Gut microbiome in Schizophrenia: Altered functional pathways related to immune modulation and atherosclerotic risk

• Published in: Brain, behavior, and immunity Vol. 91; pp. 245 - 256
• Main Authors: Nguyen, Tanya T., Kosciolek, Tomasz, Daly, Rebecca E., Vázquez-Baeza, Yoshiki, Swafford, Austin, Knight, Rob, Jeste, Dilip V.
• Format: Journal Article
• Language: English
• Published: Netherlands Elsevier Inc 01.01.2021
• Subjects: Accelerated aging; Bacteria; Clostridiales; Functional pathways; Gastrointestinal Microbiome; Gut-brain axis; Humans; Inflammation; Microbes; Microbiota; Psychosis; RNA, Ribosomal, 16S - genetics; Schizophrenia; Serious mental illness; Psychosis; Functional pathways; Accelerated aging; Gut-brain axis; Serious mental illness; Bacteria; Inflammation; Microbes
• ISSN: 0889-1591; 1090-2139; 1090-2139
• DOI: 10.1016/j.bbi.2020.10.003

•SZ is associated with altered gut microbial composition and functional potential.•Models based on the gut microbiome differentiated SZ from NCs with high accuracy.•Lachnospiraceae was associated with SZ.•TMAO reductase and Kdo2-lipid A biosynthesis functional pathways were altered in SZ.•Pathways were associated with inflammatory cytokines and risk for coronary heart disease in SZ. Emerging evidence has linked the gut microbiome changes to schizophrenia.

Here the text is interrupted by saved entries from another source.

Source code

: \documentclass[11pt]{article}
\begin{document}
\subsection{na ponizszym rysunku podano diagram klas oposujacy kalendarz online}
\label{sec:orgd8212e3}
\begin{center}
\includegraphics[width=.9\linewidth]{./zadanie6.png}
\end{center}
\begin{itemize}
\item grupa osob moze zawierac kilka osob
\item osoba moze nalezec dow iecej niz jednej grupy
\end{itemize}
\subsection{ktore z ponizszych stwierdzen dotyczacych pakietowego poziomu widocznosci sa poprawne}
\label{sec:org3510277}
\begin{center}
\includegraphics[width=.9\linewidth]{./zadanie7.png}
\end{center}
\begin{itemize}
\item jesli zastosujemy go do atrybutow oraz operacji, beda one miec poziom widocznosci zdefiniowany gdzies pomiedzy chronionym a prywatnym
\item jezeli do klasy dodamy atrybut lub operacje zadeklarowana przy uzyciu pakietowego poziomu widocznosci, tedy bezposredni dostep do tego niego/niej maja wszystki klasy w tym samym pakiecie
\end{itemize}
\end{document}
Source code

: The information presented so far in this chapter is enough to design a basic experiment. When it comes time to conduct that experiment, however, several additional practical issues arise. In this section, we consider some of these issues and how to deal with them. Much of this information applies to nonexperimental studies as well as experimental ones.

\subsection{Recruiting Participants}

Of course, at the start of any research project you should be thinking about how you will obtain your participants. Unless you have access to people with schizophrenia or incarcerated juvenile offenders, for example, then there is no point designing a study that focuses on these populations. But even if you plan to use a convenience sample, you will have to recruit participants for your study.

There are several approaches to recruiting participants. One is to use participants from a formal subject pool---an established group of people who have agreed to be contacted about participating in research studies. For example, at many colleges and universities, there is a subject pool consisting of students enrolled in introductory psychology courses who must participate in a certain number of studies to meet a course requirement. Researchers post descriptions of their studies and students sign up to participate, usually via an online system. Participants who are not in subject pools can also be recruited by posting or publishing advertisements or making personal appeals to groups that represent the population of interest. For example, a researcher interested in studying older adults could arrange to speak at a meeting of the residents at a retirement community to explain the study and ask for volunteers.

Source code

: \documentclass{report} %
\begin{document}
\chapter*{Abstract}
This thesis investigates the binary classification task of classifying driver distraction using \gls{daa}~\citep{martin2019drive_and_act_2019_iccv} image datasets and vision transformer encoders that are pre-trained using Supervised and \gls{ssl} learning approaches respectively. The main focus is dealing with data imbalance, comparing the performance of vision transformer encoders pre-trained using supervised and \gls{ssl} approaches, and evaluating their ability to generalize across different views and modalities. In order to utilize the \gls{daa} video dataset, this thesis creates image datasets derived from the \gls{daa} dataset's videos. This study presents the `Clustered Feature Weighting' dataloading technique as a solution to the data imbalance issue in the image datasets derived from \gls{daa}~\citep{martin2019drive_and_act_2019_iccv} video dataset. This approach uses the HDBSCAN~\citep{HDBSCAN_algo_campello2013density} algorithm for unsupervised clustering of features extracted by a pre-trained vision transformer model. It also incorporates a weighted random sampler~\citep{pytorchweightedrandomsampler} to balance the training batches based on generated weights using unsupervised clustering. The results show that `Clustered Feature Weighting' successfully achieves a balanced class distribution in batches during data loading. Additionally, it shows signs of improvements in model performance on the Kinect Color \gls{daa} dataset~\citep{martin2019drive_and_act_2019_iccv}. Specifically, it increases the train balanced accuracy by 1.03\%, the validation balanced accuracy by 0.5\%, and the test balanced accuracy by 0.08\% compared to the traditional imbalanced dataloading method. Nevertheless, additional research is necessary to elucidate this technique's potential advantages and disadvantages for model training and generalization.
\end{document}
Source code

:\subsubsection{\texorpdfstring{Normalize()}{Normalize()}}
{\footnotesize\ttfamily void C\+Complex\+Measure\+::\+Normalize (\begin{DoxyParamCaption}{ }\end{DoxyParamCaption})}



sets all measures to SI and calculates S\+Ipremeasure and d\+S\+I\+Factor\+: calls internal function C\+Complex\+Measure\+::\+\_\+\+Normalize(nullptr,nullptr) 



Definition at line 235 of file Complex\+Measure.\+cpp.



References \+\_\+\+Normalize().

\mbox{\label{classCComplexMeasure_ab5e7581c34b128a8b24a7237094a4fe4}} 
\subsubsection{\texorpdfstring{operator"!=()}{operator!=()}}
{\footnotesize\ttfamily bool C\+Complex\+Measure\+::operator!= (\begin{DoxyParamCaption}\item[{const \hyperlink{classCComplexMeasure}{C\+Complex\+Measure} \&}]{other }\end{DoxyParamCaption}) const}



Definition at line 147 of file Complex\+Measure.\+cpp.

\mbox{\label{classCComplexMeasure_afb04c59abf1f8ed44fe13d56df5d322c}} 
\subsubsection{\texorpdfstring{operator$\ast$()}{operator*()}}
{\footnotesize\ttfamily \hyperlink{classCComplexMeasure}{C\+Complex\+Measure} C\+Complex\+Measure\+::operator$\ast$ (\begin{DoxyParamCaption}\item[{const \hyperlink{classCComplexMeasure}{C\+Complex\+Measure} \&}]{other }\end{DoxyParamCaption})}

However, there has been limited research into the functional pathways by which the gut microbiota contributes to the phenotype of persons with chronic schizophrenia. We characterized the composition and functional potential of the gut microbiota in 48 individuals with chronic schizophrenia and 48 matched (sequencing plate, age, sex, BMI, and antibiotic use) non-psychiatric comparison subjects (NCs) using 16S rRNA sequencing. Patients with schizophrenia demonstrated significant beta-diversity differences in microbial composition and predicted genetic functional potential compared to NCs. Alpha-diversity of taxa and functional pathways were not different between groups. Random forests analyses revealed that the microbiome predicts differentiation of patients with schizophrenia from NCs using taxa (75% accuracy) and functional profiles (67% accuracy for KEGG orthologs, 70% for MetaCyc pathways). We utilized a new compositionally-aware method incorporating reference frames to identify differentially abundant microbes and pathways, which revealed that Lachnospiraceae is associated with schizophrenia. Functional pathways related to trimethylamine-N-oxide reductase and Kdo2-lipid A biosynthesis were altered in schizophrenia. These metabolic pathways were associated with inflammatory cytokines and risk for coronary heart disease in schizophrenia. Findings suggest potential mechanisms by which the microbiota may impact the pathophysiology of the disease through modulation of functional pathways related to immune signaling/response and lipid and glucose regulation to be further investigated in future studies.